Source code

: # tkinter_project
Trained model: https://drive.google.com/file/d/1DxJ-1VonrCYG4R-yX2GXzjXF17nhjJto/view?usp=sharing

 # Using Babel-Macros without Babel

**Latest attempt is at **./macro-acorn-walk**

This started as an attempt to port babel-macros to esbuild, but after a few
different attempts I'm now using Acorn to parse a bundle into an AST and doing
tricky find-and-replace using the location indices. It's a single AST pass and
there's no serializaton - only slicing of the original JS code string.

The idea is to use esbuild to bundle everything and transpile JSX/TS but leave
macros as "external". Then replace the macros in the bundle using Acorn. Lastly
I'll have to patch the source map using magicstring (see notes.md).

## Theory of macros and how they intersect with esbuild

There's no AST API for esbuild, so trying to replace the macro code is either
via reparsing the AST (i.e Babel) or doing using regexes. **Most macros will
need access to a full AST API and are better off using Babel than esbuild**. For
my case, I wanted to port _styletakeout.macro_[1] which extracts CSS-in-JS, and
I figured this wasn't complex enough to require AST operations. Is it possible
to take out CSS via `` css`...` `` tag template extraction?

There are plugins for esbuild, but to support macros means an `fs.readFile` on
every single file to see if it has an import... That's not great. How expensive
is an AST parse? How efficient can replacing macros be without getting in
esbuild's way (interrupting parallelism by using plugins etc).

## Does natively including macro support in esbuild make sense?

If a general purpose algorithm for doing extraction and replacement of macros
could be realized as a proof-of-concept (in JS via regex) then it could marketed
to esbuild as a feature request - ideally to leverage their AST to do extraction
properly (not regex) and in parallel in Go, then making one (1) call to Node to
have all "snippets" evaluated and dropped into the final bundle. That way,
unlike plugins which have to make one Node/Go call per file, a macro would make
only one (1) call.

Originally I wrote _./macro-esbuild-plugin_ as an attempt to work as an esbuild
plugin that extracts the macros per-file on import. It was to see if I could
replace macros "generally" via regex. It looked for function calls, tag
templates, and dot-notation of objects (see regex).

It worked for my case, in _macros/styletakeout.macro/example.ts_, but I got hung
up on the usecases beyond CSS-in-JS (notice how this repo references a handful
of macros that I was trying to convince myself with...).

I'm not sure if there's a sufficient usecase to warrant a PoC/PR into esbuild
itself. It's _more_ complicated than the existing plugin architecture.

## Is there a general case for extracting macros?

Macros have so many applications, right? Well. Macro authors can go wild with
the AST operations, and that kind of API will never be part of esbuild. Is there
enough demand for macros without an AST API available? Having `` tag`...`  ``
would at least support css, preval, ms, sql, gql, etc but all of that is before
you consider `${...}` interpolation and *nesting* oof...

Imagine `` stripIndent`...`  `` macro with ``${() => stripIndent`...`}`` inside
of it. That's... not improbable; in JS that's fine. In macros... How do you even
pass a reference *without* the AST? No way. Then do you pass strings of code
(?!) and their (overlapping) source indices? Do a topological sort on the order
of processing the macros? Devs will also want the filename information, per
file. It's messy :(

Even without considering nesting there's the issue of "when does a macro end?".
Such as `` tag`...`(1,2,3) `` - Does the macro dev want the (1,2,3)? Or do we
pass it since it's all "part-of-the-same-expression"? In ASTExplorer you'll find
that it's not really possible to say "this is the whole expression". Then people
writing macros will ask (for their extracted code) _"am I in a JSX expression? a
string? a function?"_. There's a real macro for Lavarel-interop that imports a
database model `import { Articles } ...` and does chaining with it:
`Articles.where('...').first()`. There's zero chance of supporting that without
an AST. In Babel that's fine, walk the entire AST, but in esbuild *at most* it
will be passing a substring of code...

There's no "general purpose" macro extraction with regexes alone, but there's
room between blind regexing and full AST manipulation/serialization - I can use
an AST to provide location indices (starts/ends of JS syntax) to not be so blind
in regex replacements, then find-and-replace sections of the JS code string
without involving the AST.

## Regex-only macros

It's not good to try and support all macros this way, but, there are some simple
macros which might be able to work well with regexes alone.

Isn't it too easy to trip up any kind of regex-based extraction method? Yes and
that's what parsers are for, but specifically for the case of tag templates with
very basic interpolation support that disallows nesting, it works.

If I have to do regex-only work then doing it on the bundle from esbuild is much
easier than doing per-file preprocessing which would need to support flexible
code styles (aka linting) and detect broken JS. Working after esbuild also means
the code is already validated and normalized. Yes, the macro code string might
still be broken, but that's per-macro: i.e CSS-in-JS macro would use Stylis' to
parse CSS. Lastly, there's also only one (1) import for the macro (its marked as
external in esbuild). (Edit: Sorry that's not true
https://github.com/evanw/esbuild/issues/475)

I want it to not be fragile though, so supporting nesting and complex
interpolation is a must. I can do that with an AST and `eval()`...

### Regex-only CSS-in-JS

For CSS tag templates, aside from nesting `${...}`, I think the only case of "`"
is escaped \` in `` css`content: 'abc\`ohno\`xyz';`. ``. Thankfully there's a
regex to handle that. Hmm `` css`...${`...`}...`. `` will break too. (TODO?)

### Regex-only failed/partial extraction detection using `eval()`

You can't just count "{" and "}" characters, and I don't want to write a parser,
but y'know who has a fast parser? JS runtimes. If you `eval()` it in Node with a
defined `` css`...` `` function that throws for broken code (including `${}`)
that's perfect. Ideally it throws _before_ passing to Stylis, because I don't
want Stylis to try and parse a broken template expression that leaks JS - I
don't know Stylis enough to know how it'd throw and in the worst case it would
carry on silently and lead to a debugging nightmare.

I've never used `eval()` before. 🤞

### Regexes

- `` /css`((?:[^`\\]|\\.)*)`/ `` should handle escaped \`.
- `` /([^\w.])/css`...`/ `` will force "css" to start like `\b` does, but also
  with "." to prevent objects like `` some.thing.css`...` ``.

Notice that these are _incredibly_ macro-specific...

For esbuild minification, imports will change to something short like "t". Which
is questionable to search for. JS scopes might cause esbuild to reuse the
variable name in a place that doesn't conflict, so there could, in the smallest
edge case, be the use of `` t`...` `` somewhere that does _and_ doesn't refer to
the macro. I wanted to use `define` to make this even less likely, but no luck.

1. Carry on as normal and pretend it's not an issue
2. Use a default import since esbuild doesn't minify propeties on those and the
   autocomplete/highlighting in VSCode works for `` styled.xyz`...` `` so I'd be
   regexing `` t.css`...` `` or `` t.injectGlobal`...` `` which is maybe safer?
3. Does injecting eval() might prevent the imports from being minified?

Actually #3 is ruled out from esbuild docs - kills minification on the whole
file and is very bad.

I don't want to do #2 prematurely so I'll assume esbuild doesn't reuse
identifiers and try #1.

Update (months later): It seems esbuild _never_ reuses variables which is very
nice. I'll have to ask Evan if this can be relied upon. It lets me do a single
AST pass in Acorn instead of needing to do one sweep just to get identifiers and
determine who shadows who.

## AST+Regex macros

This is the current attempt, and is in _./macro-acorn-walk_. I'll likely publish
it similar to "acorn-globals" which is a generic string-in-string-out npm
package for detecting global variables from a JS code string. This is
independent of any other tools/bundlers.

#### PROBLEM DESCRIPTION
Proceeding from the line containing "still be broken, but" through the line containing "For CSS tag", transcribe the lines above exactly, both end lines included.

#### ANSWER SPACE
still be broken, but that's per-macro: i.e CSS-in-JS macro would use Stylis' to
parse CSS. Lastly, there's also only one (1) import for the macro (its marked as
external in esbuild). (Edit: Sorry that's not true
https://github.com/evanw/esbuild/issues/475)

I want it to not be fragile though, so supporting nesting and complex
interpolation is a must. I can do that with an AST and `eval()`...

### Regex-only CSS-in-JS

For CSS tag templates, aside from nesting `${...}`, I think the only case of "`"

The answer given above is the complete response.